Déjà comme une fin d'été
Dans ce coin des Alpes françaises, un hiver avec peu de pluie et de neige sur le Val d'Allos a créé une situation hydrologique "historique", explique Olivier Savoye, délégué territorial pour la compagnie électrique EDF pour le Verdon. Barrages et lacs artificiels ont été aménagés sur cette rivière au XXe siècle afin d'assurer une production d'électricité mais aussi l'alimentation en eau de la Provence jusqu'à Marseille et son irrigation. Avec leurs eaux émeraude, les cinq lacs et les gorges, le plus grand canyon d'Europe, sont aussi devenus de hauts lieux des loisirs nautiques avec un million de touristes par an dont beaucoup de Néerlandais, Belges ou Allemands. Mais cette année, les activités y seront réduites. EDF, qui a maintenu un débit minimum dans le Verdon pour préserver la faune, ne fera pas de lâchers d'eau dans les gorges, compromettant pour la première fois toute une saison de rafting. En 2017, année très chaude, les lâchers s'étaient arrêtés à mi-saison mais pas si tôt.
Le célèbre lac de Sainte-Croix, un des plus grands de France, est lui à un niveau de fin d'été. Les activités nautiques sont pour l'instant maintenues mais qu'en sera-t-il en août ? "Il faut que les habitants comme les touristes aient conscience de cette situation exceptionnelle", insiste la préfète des Alpes-de-Haute-Provence, Violaine Démaret en prônant de faire très attention à l'eau. Les autorités veulent valoriser les plages encore accessibles pour éviter que les touristes se massent dans des coins de baignade interdits et dangereux.
Un changement dans les activités touristiques
Il faudra aussi encourager les activités annexes (VTT, randonnée) dans ce pays de la lavande, même si l'incendie il y a quelques jours de 1.800 hectares dans un camp militaire proche a rappelé que la sécheresse fragilise aussi la végétation. "Est-ce qu'on va réussir à la fois à faire de l'électricité, de l'agriculture, du raft et du kayak?", se demande Jacques Espitalier, vice-président du Parc naturel régional du Verdon.

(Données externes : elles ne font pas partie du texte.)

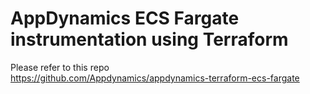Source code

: # AppDynamics ECS Fargate instrumentation using Terraform

Please refer to this repo  
<a href="https://github.com/Appdynamics/appdynamics-terraform-ecs-fargate">https://github.com/Appdynamics/appdynamics-terraform-ecs-fargate</a>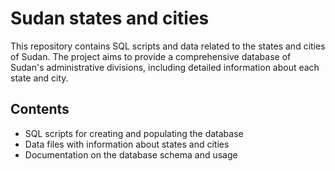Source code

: # Sudan states and cities

This repository contains SQL scripts and data related to the states and cities of Sudan. The project aims to provide a comprehensive database of Sudan's administrative divisions, including detailed information about each state and city.


## Contents

- SQL scripts for creating and populating the database
- Data files with information about states and cities
- Documentation on the database schema and usage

"On est dans le pays de "Manon des sources" (le roman de Marcel Pagnol) mais ce n'est pas chacun sa source et son eau", insiste Violaine Démaret au moment où certains hameaux ont vu leurs sources se tarir et doivent être ravitaillés en eau potable. Chaque acteur devra faire des concessions: EDF a "sacrifié" sa production hydroélectrique depuis six mois pour préserver les autres usages, explique Mme Démaret. "A quoi bon accorder des permis de construire si on a des problèmes d'eau ?", réfléchit à haute voix le maire de Castellane, Bernard Liperini qui hésite désormais à attirer 500 personnes de plus sur sa commune de 1.600 habitants comme il l'envisageait.